O prefeito de Aracaju, Marcelo Déda,
bem próximo ao presidente Lula, quando deputado votou contra a reforma da
Previdência. Em janeiro de 1996, encaminhou o voto da bancada contrário à
reforma, dizendo: "O Partido dos Trabalhadores encaminha o seu voto fazendo um apelo aos srs. deputados. O painel irá revelar quem votou a favor ou
contra os aposentados e a Justiça".
Em 1999, o PT reitera seu voto contrário à taxação dos inativos, por meio de
sete deputados, entre os quais o hoje
ministro José Dirceu e o próprio Marcelo Déda. Por que então querem nos punir? Por seguir a linha do partido?
Reitero: estou sendo vítima de uma
inquisição odienta, pois nada inventei,
nem mesmo disse aleivosias contra o
presidente. Só divulguei uma fita, já pública em meu Estado, que explicitava,
nas palavras de Lula, as suas posições de
então. Não estou contra a tradição petista nem contra o programa do partido.
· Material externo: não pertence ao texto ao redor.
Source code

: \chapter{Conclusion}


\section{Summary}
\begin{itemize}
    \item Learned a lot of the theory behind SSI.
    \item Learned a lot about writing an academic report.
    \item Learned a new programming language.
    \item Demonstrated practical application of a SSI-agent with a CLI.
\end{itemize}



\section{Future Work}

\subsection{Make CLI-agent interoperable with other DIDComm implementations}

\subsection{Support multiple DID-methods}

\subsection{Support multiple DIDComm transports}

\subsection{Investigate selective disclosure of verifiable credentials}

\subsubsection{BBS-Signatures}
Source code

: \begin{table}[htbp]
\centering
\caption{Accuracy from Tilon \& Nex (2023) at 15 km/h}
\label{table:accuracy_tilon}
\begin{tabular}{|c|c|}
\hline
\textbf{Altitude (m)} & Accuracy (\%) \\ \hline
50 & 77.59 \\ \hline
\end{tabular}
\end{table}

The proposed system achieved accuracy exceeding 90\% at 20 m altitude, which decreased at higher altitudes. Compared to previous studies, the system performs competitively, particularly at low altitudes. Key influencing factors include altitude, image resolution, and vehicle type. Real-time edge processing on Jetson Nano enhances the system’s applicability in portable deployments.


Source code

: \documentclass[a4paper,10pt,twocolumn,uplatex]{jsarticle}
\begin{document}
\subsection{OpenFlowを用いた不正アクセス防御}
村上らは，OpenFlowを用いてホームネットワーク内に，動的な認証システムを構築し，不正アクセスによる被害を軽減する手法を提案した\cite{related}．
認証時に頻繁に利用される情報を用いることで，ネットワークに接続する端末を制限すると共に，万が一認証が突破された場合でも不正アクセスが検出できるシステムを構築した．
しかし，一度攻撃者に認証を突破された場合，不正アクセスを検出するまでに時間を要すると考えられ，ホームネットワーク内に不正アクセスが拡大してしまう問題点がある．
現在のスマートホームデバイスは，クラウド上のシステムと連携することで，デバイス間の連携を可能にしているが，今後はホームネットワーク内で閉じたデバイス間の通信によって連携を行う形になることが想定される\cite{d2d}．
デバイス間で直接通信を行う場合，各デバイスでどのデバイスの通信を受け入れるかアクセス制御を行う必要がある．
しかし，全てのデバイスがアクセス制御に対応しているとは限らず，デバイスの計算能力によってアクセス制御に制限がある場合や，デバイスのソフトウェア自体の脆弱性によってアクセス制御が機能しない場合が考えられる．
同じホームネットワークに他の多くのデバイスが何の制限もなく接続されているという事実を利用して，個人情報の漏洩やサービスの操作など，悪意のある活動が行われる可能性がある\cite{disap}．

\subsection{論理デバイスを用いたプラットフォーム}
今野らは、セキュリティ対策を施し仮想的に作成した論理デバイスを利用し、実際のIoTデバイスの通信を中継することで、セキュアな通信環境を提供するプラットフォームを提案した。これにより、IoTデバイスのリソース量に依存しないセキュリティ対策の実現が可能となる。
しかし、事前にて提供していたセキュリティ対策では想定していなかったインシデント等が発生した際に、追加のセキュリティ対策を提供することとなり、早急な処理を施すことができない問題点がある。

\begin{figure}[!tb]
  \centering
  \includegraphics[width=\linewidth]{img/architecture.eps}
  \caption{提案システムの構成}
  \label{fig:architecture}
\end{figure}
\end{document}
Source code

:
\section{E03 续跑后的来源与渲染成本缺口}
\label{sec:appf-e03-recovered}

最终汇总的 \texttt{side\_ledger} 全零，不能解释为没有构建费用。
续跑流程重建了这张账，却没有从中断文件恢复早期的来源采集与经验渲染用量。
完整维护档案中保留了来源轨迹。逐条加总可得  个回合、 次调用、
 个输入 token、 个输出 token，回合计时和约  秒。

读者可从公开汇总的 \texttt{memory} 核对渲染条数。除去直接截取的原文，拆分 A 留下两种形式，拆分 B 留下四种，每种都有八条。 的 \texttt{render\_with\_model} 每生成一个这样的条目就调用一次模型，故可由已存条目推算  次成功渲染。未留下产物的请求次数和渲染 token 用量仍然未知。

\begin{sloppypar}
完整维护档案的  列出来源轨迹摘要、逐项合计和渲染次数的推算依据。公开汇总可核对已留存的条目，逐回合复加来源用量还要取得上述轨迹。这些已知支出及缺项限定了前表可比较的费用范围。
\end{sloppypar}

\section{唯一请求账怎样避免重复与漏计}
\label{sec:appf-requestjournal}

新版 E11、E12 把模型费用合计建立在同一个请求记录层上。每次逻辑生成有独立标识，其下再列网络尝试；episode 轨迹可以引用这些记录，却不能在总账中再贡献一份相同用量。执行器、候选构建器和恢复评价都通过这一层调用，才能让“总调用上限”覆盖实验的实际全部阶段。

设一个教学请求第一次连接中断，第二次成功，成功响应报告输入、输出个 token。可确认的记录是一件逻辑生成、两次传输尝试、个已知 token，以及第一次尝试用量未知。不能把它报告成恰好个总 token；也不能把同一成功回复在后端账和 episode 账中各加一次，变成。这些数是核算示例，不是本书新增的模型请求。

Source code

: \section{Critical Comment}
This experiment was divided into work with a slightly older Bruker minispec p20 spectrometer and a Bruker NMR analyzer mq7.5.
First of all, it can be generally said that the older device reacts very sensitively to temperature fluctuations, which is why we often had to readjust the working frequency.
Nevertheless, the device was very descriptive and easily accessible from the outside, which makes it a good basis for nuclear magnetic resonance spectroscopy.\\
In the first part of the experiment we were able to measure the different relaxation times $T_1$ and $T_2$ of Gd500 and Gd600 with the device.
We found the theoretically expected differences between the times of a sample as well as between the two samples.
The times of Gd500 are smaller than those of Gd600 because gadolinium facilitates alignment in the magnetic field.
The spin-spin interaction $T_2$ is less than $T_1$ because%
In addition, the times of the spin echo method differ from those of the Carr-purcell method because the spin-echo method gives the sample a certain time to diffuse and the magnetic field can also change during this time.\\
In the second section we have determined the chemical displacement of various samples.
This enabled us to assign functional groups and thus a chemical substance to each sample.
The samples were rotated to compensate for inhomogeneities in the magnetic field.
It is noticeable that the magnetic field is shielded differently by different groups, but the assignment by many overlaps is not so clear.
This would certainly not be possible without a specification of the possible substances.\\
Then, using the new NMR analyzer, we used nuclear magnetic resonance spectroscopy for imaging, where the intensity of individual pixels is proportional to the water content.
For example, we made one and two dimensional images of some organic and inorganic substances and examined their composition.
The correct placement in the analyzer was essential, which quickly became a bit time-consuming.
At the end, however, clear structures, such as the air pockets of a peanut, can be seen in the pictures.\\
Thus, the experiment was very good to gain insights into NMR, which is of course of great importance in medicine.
Se alguém mudou, foi a sua alta direção
-que até tem o direito de o fazer, mas,
para isso, deveria ter promovido uma
ampla discussão que envolvesse todas
as instâncias partidárias.
Estranhamente, eu e companheiros
valorosos do PT estamos sendo levados
à fogueira da nova inquisição, enquanto
cristãos-novos, neopetistas de ocasião,
que nem chegaram a abjurar seus passados conservadores e fisiológicos, tais
como José Sarney, Roberto Jéferson
etc., encontram-se nos braços do novo
credo. Mas, para minha consternação,
quem mudou não foram eles, foram os
inquisidores de agora.
João Fontes de Faria Fernandes, 45, advogado, é deputado federal pelo PT-SE.